[Task objective] Among the entries below, one stretch runs from the line that contains "The dominant cost" through the line that contains "Contemporary work has". Repeat that stretch exactly, ends included, and only that.

[Record extracts]
+++
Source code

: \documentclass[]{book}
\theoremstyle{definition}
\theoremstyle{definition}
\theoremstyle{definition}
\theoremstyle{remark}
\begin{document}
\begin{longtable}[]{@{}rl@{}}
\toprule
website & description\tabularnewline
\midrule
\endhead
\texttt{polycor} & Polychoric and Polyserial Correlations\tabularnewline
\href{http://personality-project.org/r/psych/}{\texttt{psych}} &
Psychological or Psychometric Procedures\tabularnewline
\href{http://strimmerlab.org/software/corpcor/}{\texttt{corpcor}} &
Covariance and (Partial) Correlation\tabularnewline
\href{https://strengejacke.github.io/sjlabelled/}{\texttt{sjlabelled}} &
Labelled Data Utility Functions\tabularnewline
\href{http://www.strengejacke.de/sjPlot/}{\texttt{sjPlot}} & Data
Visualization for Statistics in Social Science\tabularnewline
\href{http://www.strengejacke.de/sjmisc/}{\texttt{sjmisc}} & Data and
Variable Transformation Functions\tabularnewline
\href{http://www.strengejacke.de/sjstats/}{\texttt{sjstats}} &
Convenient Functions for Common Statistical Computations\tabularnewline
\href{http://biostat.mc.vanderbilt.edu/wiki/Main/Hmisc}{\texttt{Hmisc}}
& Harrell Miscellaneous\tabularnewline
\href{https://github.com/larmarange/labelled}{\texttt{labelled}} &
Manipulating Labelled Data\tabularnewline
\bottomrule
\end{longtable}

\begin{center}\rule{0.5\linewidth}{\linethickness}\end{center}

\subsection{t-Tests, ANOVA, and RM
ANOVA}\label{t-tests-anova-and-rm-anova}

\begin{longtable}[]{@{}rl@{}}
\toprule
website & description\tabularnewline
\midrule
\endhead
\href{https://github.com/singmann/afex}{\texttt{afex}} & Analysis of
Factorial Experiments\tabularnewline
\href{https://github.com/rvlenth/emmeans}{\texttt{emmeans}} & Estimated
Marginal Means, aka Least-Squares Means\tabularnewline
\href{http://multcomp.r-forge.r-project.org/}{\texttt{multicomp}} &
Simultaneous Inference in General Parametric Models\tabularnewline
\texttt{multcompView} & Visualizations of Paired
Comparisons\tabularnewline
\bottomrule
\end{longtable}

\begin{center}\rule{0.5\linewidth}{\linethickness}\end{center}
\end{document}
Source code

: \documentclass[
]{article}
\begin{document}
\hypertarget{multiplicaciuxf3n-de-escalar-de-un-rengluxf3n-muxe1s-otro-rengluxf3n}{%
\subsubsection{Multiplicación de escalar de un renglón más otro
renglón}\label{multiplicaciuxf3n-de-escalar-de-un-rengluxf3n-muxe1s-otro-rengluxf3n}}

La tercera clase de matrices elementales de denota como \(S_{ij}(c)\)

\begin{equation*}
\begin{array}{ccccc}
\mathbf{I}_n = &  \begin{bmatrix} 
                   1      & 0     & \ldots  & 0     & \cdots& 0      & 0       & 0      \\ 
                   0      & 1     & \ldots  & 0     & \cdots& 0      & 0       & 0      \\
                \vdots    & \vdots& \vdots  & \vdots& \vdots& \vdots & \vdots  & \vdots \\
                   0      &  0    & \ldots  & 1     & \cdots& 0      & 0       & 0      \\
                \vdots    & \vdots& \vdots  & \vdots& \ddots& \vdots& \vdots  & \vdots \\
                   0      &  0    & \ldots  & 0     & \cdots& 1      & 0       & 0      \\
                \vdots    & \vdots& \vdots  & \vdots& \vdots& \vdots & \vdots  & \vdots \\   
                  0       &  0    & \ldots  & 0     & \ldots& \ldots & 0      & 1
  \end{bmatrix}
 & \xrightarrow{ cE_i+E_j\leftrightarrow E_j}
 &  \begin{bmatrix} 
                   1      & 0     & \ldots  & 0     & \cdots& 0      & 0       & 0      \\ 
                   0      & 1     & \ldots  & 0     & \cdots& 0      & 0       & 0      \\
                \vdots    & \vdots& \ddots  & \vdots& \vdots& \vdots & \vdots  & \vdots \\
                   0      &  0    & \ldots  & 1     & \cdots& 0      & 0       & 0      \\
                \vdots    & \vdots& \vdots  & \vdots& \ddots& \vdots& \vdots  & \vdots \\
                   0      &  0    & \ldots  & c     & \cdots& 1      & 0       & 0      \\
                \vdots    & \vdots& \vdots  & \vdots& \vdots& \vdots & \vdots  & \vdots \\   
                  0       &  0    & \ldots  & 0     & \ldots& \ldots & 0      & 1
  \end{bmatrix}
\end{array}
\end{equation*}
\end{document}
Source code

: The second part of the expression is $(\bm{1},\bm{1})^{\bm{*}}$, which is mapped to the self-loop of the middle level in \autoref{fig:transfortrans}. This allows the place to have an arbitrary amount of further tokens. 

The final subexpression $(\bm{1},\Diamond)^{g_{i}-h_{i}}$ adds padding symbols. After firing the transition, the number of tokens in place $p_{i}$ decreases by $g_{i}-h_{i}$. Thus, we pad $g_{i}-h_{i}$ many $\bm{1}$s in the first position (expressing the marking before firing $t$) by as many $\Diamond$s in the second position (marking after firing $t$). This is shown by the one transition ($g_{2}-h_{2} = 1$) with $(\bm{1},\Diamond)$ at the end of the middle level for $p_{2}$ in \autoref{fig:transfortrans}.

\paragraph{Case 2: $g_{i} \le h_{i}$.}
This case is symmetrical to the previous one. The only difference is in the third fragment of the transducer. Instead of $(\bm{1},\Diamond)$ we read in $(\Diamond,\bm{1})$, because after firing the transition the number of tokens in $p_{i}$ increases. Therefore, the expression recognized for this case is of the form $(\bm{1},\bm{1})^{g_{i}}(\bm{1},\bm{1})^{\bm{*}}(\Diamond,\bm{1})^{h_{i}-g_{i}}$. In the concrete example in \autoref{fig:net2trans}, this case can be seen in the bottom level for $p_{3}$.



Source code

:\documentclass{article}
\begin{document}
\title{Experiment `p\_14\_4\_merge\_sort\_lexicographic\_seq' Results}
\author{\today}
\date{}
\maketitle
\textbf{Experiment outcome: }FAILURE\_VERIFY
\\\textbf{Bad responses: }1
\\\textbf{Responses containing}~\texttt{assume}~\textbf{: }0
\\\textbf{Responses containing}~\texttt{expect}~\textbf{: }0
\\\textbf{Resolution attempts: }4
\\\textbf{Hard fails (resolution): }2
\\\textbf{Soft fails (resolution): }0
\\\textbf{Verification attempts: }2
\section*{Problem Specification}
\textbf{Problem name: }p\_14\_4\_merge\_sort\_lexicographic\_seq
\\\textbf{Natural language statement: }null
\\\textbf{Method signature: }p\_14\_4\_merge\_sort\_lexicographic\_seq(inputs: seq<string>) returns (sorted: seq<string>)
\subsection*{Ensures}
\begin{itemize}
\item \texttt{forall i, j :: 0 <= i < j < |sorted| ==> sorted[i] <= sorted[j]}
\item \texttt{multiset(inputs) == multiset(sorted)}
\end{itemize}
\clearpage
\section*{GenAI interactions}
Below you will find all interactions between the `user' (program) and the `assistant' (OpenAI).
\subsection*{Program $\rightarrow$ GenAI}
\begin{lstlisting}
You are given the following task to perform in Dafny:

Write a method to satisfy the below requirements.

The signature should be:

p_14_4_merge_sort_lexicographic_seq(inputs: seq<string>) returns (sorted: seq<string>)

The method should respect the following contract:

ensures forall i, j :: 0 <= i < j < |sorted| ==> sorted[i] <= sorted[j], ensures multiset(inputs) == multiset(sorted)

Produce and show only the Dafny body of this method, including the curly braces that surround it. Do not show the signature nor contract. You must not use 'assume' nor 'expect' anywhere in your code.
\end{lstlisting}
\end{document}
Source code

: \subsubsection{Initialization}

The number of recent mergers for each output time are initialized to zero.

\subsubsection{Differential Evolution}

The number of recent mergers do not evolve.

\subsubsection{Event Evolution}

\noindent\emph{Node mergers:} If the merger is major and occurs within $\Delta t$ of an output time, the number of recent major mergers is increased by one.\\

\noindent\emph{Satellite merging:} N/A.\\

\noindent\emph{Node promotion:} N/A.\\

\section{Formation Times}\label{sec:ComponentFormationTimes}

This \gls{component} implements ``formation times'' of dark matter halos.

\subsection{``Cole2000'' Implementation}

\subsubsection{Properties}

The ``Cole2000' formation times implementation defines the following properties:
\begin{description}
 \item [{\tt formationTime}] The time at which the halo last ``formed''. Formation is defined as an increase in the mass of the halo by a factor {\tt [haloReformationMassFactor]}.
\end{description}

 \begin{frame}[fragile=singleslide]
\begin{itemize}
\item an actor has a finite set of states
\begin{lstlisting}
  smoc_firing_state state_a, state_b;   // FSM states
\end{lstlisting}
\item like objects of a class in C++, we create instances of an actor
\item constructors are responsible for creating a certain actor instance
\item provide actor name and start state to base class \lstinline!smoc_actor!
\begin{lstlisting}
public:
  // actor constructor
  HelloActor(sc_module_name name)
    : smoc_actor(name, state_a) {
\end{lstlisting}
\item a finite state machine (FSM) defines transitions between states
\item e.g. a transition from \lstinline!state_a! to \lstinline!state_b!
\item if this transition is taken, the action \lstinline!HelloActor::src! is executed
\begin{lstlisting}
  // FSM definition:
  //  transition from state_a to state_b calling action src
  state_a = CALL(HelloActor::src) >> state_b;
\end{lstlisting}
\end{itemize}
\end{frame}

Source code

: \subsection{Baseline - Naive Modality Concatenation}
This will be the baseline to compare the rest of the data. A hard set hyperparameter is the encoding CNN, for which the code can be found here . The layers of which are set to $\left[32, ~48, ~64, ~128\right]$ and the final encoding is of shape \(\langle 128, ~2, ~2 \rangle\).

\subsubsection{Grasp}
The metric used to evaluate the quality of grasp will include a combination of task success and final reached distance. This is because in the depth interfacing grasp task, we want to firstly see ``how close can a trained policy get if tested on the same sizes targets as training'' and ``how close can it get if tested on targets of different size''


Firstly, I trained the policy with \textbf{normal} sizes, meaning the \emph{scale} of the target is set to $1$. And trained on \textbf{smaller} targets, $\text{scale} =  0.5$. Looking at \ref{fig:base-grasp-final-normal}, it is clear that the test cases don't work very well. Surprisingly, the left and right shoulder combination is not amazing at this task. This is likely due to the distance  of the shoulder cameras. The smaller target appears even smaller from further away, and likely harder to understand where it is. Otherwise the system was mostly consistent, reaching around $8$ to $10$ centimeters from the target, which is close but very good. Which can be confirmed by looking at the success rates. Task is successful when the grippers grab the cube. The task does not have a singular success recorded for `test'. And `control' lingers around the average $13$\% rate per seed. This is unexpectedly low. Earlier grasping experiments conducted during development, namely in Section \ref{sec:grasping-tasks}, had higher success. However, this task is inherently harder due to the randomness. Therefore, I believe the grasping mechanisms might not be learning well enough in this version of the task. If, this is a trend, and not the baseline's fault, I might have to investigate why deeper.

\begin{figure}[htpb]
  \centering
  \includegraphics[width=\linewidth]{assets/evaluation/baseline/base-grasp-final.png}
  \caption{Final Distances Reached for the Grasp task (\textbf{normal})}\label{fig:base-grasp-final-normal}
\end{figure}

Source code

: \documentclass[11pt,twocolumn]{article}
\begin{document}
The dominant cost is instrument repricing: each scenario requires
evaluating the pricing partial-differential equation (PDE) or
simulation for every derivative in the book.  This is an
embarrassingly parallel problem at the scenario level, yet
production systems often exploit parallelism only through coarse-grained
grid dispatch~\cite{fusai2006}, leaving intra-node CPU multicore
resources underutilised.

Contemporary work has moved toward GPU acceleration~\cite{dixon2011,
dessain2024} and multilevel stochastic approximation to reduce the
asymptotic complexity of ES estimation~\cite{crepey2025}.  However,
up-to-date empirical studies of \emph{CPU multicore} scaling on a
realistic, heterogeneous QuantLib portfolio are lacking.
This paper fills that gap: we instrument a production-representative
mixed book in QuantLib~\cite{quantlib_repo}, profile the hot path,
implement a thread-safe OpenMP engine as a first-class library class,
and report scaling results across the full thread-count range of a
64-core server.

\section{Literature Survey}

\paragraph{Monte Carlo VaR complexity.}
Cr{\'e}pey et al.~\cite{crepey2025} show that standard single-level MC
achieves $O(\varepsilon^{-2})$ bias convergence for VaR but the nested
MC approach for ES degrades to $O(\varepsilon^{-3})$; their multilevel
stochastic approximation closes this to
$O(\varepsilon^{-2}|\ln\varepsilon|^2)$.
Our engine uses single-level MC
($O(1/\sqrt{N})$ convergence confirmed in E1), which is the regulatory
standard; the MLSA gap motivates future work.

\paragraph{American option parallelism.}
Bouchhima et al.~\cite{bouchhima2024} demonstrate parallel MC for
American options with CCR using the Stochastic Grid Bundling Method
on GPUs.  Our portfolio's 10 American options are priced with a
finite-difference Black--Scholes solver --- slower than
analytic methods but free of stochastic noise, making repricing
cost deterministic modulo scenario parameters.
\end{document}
+++
[Solution for this task]
The dominant cost is instrument repricing: each scenario requires
evaluating the pricing partial-differential equation (PDE) or
simulation for every derivative in the book.  This is an
embarrassingly parallel problem at the scenario level, yet
production systems often exploit parallelism only through coarse-grained
grid dispatch~\cite{fusai2006}, leaving intra-node CPU multicore
resources underutilised.

Contemporary work has moved toward GPU acceleration~\cite{dixon2011,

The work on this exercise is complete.